In what was only later understood as an ironic act, the Italian general knew that his opponents were out of supplies and so he had proposed simply waiting them out. That was a good, militarily logical, and prudent decision. Of course you know that sort of thing cannot stand.
He was overruled by politicians micro-managing from Rome and ordered to attack despite the fact that he was vastly outnumbered, roughly six to one. In the devastating defeat that followed, the Italians lost not only the majority of their men, but also 10,000 rifles, all of their artillery, and almost all of their logistics resources, especially the transportation. The result of all of this was Ethiopian Independence and international recognition of their sovereignty.
The humiliation on the battlefield had other effects as well. The shame felt by the Italians was not just because of the scale of the loss, but because of who they lost to in that battle. In an era of rampant colonialism by Europeans and the associated casual racism felt by all Europeans towards the “lesser peoples,” an Italian force losing to indigenous people was doubly shocking for the Italians and added to their anger. So, as is often the case in such situations, the commanding general was court-martialed. But that was not enough to assuage the people and in the wake of riots in Rome, the Prime Minister was forced to resign as well. It was a national scandal.
Just short of 40 years later, Mussolini was “Il Duce,” the Fascist leader of Italy, and he was hell-bent on his agenda to “Make Italy Great Again.” (No, really, that was essentially the core of his original political platform. Yes, I know, it sounds sort of familiar. That is not my fault.) Of course the traditional way to do this is to declare an unnecessary war on a hapless underdeveloped country. Which is what Mussolini set about doing.
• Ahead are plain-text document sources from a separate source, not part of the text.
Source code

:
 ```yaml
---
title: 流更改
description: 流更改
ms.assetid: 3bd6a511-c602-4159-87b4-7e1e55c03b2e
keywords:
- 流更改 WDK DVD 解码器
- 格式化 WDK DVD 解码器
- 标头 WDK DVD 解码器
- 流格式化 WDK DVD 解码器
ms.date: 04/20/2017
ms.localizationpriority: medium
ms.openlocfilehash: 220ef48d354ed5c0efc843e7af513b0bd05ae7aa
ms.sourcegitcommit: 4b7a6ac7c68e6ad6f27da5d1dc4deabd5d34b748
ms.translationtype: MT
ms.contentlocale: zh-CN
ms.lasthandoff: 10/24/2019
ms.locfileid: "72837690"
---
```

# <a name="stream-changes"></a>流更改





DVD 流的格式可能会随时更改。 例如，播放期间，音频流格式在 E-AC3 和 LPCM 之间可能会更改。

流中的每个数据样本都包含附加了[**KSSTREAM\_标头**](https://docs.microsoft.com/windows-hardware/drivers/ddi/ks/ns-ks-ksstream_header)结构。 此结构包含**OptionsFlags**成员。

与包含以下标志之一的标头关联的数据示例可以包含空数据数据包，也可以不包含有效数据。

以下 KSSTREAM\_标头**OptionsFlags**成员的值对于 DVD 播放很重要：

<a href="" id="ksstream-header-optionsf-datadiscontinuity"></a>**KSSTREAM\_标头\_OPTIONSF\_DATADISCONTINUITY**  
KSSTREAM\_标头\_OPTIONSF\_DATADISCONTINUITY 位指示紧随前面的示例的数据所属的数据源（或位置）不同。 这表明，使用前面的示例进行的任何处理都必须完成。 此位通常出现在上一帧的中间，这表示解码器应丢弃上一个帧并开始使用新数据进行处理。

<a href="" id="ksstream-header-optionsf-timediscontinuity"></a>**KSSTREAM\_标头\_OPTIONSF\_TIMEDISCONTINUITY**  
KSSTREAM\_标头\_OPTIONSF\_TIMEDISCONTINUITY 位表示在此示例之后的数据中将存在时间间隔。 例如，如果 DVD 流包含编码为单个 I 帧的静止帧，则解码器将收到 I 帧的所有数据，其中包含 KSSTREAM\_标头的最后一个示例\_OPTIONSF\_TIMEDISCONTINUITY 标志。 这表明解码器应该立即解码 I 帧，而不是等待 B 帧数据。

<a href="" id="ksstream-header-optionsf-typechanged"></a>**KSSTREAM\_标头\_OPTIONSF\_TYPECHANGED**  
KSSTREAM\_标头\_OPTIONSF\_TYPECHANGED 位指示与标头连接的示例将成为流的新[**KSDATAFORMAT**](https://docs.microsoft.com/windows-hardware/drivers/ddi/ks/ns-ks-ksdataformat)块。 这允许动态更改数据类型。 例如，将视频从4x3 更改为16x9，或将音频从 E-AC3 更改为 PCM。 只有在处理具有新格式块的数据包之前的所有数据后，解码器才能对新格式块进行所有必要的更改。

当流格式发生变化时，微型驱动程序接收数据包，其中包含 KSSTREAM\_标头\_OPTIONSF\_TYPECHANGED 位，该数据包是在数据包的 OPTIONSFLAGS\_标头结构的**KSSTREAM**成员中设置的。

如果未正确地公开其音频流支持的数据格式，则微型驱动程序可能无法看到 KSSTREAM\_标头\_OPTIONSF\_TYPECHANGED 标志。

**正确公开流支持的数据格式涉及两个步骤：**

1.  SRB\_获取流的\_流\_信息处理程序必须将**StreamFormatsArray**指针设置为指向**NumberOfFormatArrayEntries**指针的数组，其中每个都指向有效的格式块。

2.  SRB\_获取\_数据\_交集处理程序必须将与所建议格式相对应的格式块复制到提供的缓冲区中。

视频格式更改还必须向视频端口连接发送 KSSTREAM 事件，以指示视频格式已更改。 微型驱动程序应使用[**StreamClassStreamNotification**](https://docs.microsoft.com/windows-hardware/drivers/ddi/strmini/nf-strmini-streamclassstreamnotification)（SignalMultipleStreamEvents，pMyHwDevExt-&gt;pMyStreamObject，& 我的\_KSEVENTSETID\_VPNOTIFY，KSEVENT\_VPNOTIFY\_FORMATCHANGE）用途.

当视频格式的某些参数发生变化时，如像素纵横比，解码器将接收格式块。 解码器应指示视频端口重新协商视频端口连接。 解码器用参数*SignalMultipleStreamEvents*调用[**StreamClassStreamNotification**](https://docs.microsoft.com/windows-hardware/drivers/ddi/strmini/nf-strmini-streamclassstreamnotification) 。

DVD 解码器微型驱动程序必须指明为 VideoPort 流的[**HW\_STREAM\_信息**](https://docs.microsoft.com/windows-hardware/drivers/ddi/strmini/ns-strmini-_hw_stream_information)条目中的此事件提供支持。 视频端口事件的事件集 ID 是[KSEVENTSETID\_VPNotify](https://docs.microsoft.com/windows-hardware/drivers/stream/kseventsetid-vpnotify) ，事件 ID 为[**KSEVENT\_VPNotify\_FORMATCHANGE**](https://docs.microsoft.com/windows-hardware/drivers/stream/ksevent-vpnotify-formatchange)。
Italy still had two rump colonies on the Horn of Africa, the same ones she had back in 1895-96, Eritrea (to the north of Ethiopia) and what was called “Italian Somaliland” (also adjacent to Ethiopia, but to the east). But the British and the French also had their toes in these waters. Getting the geography straight is fairly simple.
Using your right hand make a “gun” like when you were a little kid by extending your index finger and raising your thumb up at a right angle to the index finger. Now, with your arm in front of you and your elbow raised high, point the “barrel” at the ground. From the “bottom” edge of the meat of your thumb down to the tip of your index finger, that is “Italian Somaliland.” From the right side (as you are looking at it) of the muscle of your thumb out to about the knuckle, that is “British Somaliland,” and from the knuckle to the tip of your thumb is “French Somaliland.” Eritrea (the other Italian territory) is where it is today on the map, to the north and west of all of this.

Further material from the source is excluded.